══ RECORDS SHOWN
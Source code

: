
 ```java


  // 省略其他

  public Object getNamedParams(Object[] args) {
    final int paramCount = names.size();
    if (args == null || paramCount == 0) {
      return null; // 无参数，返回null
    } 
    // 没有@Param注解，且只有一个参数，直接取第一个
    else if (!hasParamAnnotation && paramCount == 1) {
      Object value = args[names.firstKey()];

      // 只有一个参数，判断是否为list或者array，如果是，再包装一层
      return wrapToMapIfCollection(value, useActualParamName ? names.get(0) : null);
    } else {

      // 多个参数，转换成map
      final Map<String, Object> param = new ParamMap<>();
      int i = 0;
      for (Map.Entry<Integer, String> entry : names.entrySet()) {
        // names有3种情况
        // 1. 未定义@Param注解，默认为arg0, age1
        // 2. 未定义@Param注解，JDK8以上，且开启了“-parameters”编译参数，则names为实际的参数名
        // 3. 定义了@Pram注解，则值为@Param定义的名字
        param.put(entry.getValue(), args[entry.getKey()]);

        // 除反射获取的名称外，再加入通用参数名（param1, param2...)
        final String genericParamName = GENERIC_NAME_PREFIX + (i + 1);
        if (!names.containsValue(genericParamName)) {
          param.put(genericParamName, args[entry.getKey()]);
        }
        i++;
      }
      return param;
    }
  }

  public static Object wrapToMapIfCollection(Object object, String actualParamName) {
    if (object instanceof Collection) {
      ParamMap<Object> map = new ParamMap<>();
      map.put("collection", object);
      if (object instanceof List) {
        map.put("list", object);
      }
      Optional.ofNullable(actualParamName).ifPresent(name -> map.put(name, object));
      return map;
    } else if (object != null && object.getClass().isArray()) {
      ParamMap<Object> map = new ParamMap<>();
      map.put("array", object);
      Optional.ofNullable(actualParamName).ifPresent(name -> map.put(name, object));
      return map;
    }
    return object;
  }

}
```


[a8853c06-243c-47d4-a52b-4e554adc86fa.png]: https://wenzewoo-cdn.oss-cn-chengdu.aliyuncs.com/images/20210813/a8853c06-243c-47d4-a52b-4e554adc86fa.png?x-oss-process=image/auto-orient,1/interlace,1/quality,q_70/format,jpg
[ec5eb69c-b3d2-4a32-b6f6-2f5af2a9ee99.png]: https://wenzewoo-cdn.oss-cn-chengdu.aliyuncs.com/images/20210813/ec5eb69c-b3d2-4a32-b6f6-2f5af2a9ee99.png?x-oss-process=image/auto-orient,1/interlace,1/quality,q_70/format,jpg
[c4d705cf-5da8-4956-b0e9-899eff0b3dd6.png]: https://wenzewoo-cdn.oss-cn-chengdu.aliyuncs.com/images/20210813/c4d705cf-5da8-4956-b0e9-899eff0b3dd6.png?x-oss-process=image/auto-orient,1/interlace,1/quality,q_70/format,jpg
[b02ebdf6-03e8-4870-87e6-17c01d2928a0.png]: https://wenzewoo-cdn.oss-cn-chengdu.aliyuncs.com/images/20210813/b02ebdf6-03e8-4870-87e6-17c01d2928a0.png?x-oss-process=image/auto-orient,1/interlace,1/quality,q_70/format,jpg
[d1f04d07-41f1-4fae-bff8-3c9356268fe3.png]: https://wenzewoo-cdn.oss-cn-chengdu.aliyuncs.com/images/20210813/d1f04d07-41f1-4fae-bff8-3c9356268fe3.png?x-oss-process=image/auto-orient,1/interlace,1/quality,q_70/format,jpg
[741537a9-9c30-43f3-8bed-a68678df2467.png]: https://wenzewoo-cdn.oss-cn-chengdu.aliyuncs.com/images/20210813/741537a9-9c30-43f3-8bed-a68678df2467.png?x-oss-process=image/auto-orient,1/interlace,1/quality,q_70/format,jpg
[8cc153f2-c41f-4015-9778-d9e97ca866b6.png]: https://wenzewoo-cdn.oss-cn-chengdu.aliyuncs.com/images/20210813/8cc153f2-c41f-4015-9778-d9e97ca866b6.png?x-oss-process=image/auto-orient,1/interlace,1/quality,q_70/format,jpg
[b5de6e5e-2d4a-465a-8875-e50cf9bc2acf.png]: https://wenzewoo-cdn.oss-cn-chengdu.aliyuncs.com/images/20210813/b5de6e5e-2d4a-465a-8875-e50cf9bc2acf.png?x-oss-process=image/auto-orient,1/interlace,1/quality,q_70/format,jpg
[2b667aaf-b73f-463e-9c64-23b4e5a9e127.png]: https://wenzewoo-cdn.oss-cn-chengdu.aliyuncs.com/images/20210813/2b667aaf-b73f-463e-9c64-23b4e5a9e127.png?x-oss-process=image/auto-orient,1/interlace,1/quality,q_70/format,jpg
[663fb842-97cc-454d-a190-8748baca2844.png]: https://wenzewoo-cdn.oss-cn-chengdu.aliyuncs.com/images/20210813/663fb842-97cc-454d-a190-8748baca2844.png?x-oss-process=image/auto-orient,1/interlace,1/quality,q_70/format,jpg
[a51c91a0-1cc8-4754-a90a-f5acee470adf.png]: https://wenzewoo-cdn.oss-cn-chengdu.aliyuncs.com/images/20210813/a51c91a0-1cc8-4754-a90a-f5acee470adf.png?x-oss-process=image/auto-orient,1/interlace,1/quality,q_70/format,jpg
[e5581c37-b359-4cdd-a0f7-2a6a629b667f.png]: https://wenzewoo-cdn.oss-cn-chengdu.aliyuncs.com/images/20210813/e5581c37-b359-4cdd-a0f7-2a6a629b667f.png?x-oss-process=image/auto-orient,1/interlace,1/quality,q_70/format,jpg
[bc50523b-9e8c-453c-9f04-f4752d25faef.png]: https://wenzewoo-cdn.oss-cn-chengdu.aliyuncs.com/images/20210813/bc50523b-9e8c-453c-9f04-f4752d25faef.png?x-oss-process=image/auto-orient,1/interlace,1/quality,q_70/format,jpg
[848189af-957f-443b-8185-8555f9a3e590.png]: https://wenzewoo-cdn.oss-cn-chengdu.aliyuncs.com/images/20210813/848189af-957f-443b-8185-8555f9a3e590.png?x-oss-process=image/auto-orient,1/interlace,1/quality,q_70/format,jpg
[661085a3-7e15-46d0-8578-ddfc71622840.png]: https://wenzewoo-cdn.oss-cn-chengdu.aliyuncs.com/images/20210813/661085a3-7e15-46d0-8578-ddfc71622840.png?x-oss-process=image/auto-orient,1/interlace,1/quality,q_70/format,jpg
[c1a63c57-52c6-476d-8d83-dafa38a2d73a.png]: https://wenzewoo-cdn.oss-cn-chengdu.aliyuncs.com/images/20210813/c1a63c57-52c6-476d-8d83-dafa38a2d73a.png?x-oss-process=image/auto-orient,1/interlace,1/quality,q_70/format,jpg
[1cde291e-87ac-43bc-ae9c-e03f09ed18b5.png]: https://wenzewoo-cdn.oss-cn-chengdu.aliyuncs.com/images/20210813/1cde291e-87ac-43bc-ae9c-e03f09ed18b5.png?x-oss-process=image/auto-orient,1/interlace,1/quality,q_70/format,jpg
════
Give an exact repetition of all the material.

Source code

:
 ```java


  // 省略其他

  public Object getNamedParams(Object[] args) {
    final int paramCount = names.size();
    if (args == null || paramCount == 0) {
      return null; // 无参数，返回null
    } 
    // 没有@Param注解，且只有一个参数，直接取第一个
    else if (!hasParamAnnotation && paramCount == 1) {
      Object value = args[names.firstKey()];

      // 只有一个参数，判断是否为list或者array，如果是，再包装一层
      return wrapToMapIfCollection(value, useActualParamName ? names.get(0) : null);
    } else {

      // 多个参数，转换成map
      final Map<String, Object> param = new ParamMap<>();
      int i = 0;
      for (Map.Entry<Integer, String> entry : names.entrySet()) {
        // names有3种情况
        // 1. 未定义@Param注解，默认为arg0, age1
        // 2. 未定义@Param注解，JDK8以上，且开启了“-parameters”编译参数，则names为实际的参数名
        // 3. 定义了@Pram注解，则值为@Param定义的名字
        param.put(entry.getValue(), args[entry.getKey()]);

        // 除反射获取的名称外，再加入通用参数名（param1, param2...)
        final String genericParamName = GENERIC_NAME_PREFIX + (i + 1);
        if (!names.containsValue(genericParamName)) {
          param.put(genericParamName, args[entry.getKey()]);
        }
        i++;
      }
      return param;
    }
  }

  public static Object wrapToMapIfCollection(Object object, String actualParamName) {
    if (object instanceof Collection) {
      ParamMap<Object> map = new ParamMap<>();
      map.put("collection", object);
      if (object instanceof List) {
        map.put("list", object);
      }
      Optional.ofNullable(actualParamName).ifPresent(name -> map.put(name, object));
      return map;
    } else if (object != null && object.getClass().isArray()) {
      ParamMap<Object> map = new ParamMap<>();
      map.put("array", object);
      Optional.ofNullable(actualParamName).ifPresent(name -> map.put(name, object));
      return map;
    }
    return object;
  }

}
```


[a8853c06-243c-47d4-a52b-4e554adc86fa.png]: https://wenzewoo-cdn.oss-cn-chengdu.aliyuncs.com/images/20210813/a8853c06-243c-47d4-a52b-4e554adc86fa.png?x-oss-process=image/auto-orient,1/interlace,1/quality,q_70/format,jpg
[ec5eb69c-b3d2-4a32-b6f6-2f5af2a9ee99.png]: https://wenzewoo-cdn.oss-cn-chengdu.aliyuncs.com/images/20210813/ec5eb69c-b3d2-4a32-b6f6-2f5af2a9ee99.png?x-oss-process=image/auto-orient,1/interlace,1/quality,q_70/format,jpg
[c4d705cf-5da8-4956-b0e9-899eff0b3dd6.png]: https://wenzewoo-cdn.oss-cn-chengdu.aliyuncs.com/images/20210813/c4d705cf-5da8-4956-b0e9-899eff0b3dd6.png?x-oss-process=image/auto-orient,1/interlace,1/quality,q_70/format,jpg
[b02ebdf6-03e8-4870-87e6-17c01d2928a0.png]: https://wenzewoo-cdn.oss-cn-chengdu.aliyuncs.com/images/20210813/b02ebdf6-03e8-4870-87e6-17c01d2928a0.png?x-oss-process=image/auto-orient,1/interlace,1/quality,q_70/format,jpg
[d1f04d07-41f1-4fae-bff8-3c9356268fe3.png]: https://wenzewoo-cdn.oss-cn-chengdu.aliyuncs.com/images/20210813/d1f04d07-41f1-4fae-bff8-3c9356268fe3.png?x-oss-process=image/auto-orient,1/interlace,1/quality,q_70/format,jpg
[741537a9-9c30-43f3-8bed-a68678df2467.png]: https://wenzewoo-cdn.oss-cn-chengdu.aliyuncs.com/images/20210813/741537a9-9c30-43f3-8bed-a68678df2467.png?x-oss-process=image/auto-orient,1/interlace,1/quality,q_70/format,jpg
[8cc153f2-c41f-4015-9778-d9e97ca866b6.png]: https://wenzewoo-cdn.oss-cn-chengdu.aliyuncs.com/images/20210813/8cc153f2-c41f-4015-9778-d9e97ca866b6.png?x-oss-process=image/auto-orient,1/interlace,1/quality,q_70/format,jpg
[b5de6e5e-2d4a-465a-8875-e50cf9bc2acf.png]: https://wenzewoo-cdn.oss-cn-chengdu.aliyuncs.com/images/20210813/b5de6e5e-2d4a-465a-8875-e50cf9bc2acf.png?x-oss-process=image/auto-orient,1/interlace,1/quality,q_70/format,jpg
[2b667aaf-b73f-463e-9c64-23b4e5a9e127.png]: https://wenzewoo-cdn.oss-cn-chengdu.aliyuncs.com/images/20210813/2b667aaf-b73f-463e-9c64-23b4e5a9e127.png?x-oss-process=image/auto-orient,1/interlace,1/quality,q_70/format,jpg
[663fb842-97cc-454d-a190-8748baca2844.png]: https://wenzewoo-cdn.oss-cn-chengdu.aliyuncs.com/images/20210813/663fb842-97cc-454d-a190-8748baca2844.png?x-oss-process=image/auto-orient,1/interlace,1/quality,q_70/format,jpg
[a51c91a0-1cc8-4754-a90a-f5acee470adf.png]: https://wenzewoo-cdn.oss-cn-chengdu.aliyuncs.com/images/20210813/a51c91a0-1cc8-4754-a90a-f5acee470adf.png?x-oss-process=image/auto-orient,1/interlace,1/quality,q_70/format,jpg
[e5581c37-b359-4cdd-a0f7-2a6a629b667f.png]: https://wenzewoo-cdn.oss-cn-chengdu.aliyuncs.com/images/20210813/e5581c37-b359-4cdd-a0f7-2a6a629b667f.png?x-oss-process=image/auto-orient,1/interlace,1/quality,q_70/format,jpg
[bc50523b-9e8c-453c-9f04-f4752d25faef.png]: https://wenzewoo-cdn.oss-cn-chengdu.aliyuncs.com/images/20210813/bc50523b-9e8c-453c-9f04-f4752d25faef.png?x-oss-process=image/auto-orient,1/interlace,1/quality,q_70/format,jpg
[848189af-957f-443b-8185-8555f9a3e590.png]: https://wenzewoo-cdn.oss-cn-chengdu.aliyuncs.com/images/20210813/848189af-957f-443b-8185-8555f9a3e590.png?x-oss-process=image/auto-orient,1/interlace,1/quality,q_70/format,jpg
[661085a3-7e15-46d0-8578-ddfc71622840.png]: https://wenzewoo-cdn.oss-cn-chengdu.aliyuncs.com/images/20210813/661085a3-7e15-46d0-8578-ddfc71622840.png?x-oss-process=image/auto-orient,1/interlace,1/quality,q_70/format,jpg
[c1a63c57-52c6-476d-8d83-dafa38a2d73a.png]: https://wenzewoo-cdn.oss-cn-chengdu.aliyuncs.com/images/20210813/c1a63c57-52c6-476d-8d83-dafa38a2d73a.png?x-oss-process=image/auto-orient,1/interlace,1/quality,q_70/format,jpg
[1cde291e-87ac-43bc-ae9c-e03f09ed18b5.png]: https://wenzewoo-cdn.oss-cn-chengdu.aliyuncs.com/images/20210813/1cde291e-87ac-43bc-ae9c-e03f09ed18b5.png?x-oss-process=image/auto-orient,1/interlace,1/quality,q_70/format,jpg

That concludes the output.